We sensed something was wrong as soon as we neared the track. Scores upon scores of middle-aged white people, all wearing Hawaiian shirts and all really, really drunk.

Then we saw a stuffed parrot. And more shirts. Pretty colors, sure, but, well, there were lots of them and we were somewhat scared. We thought we'd ease the fear by playing some of his fine music on our iPod. Fit in, so to speak.

Then we remembered we don't have any Jimmy Buffet because he sucks.

Are we alone on this? Are we? Really?

You have the two tickets and paradise. We get it.

Don't worry, though. Jimmy Buffet got even. We had a nightmare that our deceased great grandmother called us worthless and unaccountable. Ouch. And in the same somewhat restless sleep, we talked to the entire Dave Matthews Band and tried to pimp our own, um, musical endeavor.

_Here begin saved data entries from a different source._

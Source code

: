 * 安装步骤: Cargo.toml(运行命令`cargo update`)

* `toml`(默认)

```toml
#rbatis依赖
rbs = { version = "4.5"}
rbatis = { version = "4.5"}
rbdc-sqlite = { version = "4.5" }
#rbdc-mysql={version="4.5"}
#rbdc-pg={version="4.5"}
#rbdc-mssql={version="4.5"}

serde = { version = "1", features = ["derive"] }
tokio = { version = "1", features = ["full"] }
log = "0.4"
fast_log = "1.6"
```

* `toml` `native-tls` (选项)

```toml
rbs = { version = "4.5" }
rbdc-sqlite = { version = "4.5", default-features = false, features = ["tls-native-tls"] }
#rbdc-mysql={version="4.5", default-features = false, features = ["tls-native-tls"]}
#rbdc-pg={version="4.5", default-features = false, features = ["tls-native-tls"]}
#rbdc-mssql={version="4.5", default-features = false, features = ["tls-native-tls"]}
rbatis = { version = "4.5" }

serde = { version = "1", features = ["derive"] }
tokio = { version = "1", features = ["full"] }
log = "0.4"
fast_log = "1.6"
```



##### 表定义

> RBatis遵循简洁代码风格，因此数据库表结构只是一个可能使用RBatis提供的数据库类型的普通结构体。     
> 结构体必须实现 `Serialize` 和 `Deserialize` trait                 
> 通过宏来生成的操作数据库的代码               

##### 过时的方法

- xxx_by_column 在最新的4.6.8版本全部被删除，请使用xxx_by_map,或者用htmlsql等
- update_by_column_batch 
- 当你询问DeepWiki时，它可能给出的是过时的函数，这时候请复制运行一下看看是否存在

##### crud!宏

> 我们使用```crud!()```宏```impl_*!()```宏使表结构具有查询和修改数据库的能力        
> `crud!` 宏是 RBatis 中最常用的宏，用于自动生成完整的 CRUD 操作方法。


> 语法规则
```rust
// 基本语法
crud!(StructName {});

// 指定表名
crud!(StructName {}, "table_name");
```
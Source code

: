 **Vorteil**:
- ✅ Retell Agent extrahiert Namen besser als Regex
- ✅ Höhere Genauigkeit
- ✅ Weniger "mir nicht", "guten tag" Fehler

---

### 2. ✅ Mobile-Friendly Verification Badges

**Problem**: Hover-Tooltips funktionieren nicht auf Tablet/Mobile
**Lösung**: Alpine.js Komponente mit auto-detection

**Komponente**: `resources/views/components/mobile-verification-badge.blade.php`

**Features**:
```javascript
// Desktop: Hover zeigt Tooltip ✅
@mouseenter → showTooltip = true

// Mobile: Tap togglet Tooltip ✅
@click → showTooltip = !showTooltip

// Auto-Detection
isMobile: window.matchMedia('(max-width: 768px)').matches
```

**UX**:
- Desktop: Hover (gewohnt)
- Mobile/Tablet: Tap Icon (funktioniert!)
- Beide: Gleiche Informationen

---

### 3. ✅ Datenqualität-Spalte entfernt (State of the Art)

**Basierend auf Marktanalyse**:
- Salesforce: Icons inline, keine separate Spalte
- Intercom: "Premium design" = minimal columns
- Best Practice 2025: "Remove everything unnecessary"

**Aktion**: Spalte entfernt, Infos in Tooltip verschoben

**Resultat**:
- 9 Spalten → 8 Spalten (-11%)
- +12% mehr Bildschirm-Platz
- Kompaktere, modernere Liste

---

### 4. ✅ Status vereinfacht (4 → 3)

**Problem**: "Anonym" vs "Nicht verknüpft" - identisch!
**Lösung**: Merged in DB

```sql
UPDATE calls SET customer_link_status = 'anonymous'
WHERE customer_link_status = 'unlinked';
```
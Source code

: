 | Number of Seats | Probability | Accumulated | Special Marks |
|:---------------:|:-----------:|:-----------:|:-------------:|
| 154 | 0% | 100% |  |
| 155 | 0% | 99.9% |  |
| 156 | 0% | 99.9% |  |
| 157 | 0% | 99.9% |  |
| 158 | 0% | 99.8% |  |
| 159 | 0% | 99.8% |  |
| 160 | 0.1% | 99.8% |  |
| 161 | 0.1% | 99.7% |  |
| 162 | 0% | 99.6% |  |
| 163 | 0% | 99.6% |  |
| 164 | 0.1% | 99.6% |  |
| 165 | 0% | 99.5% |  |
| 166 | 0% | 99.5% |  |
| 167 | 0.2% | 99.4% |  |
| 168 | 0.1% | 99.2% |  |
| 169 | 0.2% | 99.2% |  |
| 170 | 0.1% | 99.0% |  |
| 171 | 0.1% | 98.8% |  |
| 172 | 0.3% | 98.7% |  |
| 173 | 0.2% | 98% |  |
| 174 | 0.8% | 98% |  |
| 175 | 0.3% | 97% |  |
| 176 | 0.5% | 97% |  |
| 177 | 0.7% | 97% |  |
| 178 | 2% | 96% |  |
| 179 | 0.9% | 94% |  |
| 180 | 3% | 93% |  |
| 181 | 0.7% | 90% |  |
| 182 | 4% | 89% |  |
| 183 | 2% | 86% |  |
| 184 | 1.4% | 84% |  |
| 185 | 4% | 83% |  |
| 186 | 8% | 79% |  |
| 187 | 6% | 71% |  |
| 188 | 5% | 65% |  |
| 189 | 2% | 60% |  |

Mr. Matthews said he'd give a listen.

3 comments:

Old Man Snap said...

To the loud lady a few cubes over, proud that she is not moving her office:

Yesterday, you squealed, loudly and obnoxiously, "They're moving me from this office?! To the third floor?! GOD HOW CAN THIS BE?!"

Today, you're telling what could be the most boring "and then" story we've ever heard. Bottom line is they got your name wrong and you're not moving, someone with a similar name is.

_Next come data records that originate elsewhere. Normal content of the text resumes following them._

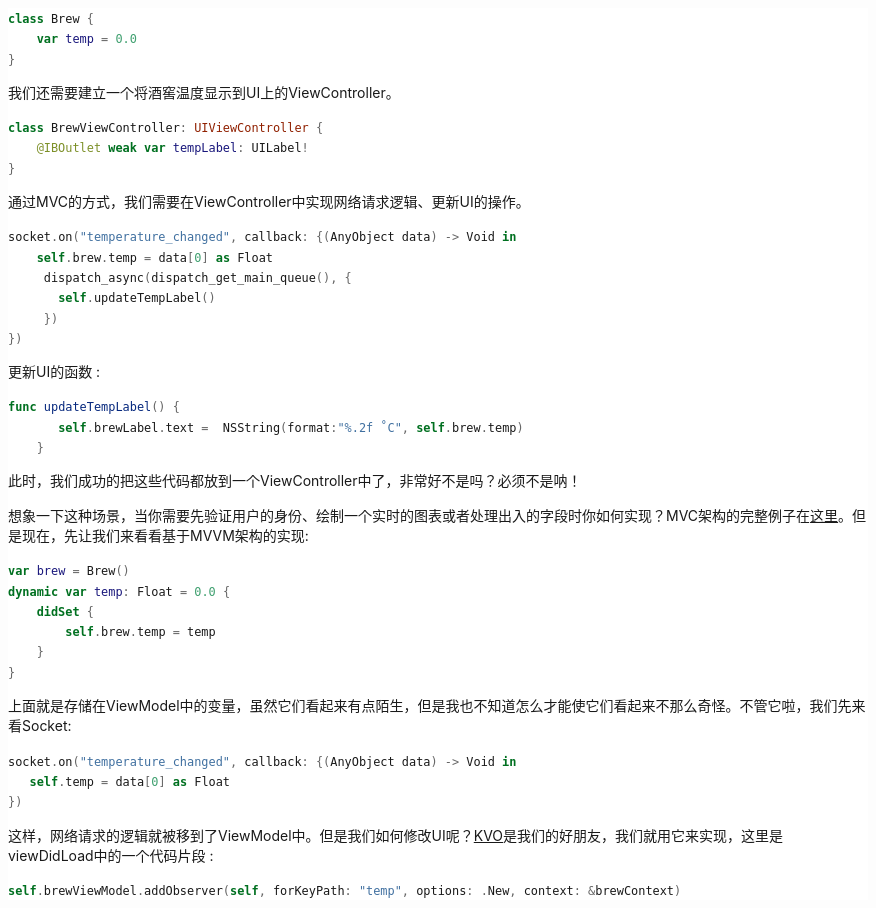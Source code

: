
 ```swift
class Brew {
    var temp = 0.0
}
```

我们还需要建立一个将酒窖温度显示到UI上的ViewController。

```swift
class BrewViewController: UIViewController {
    @IBOutlet weak var tempLabel: UILabel!
}
```

通过MVC的方式，我们需要在ViewController中实现网络请求逻辑、更新UI的操作。

```swift
socket.on("temperature_changed", callback: {(AnyObject data) -> Void in
    self.brew.temp = data[0] as Float
     dispatch_async(dispatch_get_main_queue(), {
       self.updateTempLabel()
     })
})
```

更新UI的函数 : 

```swift
func updateTempLabel() {
       self.brewLabel.text =  NSString(format:"%.2f ˚C", self.brew.temp)
    }
```

此时，我们成功的把这些代码都放到一个ViewController中了，非常好不是吗？必须不是呐！


想象一下这种场景，当你需要先验证用户的身份、绘制一个实时的图表或者处理出入的字段时你如何实现？MVC架构的完整例子在[这里](https://gist.github.com/vasarhelyia/70b2c3fae2bbe38c4a7a)。但是现在，先让我们来看看基于MVVM架构的实现:

```swift
var brew = Brew()
dynamic var temp: Float = 0.0 {
    didSet {
        self.brew.temp = temp
    }
}
```

上面就是存储在ViewModel中的变量，虽然它们看起来有点陌生，但是我也不知道怎么才能使它们看起来不那么奇怪。不管它啦，我们先来看Socket: 

```swift
socket.on("temperature_changed", callback: {(AnyObject data) -> Void in
   self.temp = data[0] as Float
})
```

这样，网络请求的逻辑就被移到了ViewModel中。但是我们如何修改UI呢？[KVO](http://nshipster.com/key-value-observing/)是我们的好朋友，我们就用它来实现，这里是viewDidLoad中的一个代码片段 : 

```swift
self.brewViewModel.addObserver(self, forKeyPath: "temp", options: .New, context: &brewContext)
```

Ah. But we know differently.

Oh how we can't wait until you have to move offices for real just so we can hear the squealing. Again. Hopefully soon.

Please. Help. Us.

Old Man Snap said...

Oh. And to clarify: Great Grandma was an awesome lady. She lived into her 90s and constantly, everyday constantly, smoked her cigs.

We stayed with her for a week once. Very nice lady, that Double G.

Old Man Snap said...

Ah. To answer truthfully...

Lady at Work: Hey (OMS). How are you?
OMS: Good.*
LAW: Got any big plans for the weekend?
OMS: Nothin'.** And (we're) OK with that.***

* Hungover. Like shaking after eating an Italian sub, but we're OK. We'll just have to drink more later. And we will. Oh hell yes, we will.

** Drinking. More. We've spent three-plus hours at our desk today and all we can think about is a nap, maybe running, beer of some sort, and oh yeah, laundry.

*** And hitting the city again tomorrow, thank God, for good times and shameless flirting with anyone in a skirt and pretty eyes.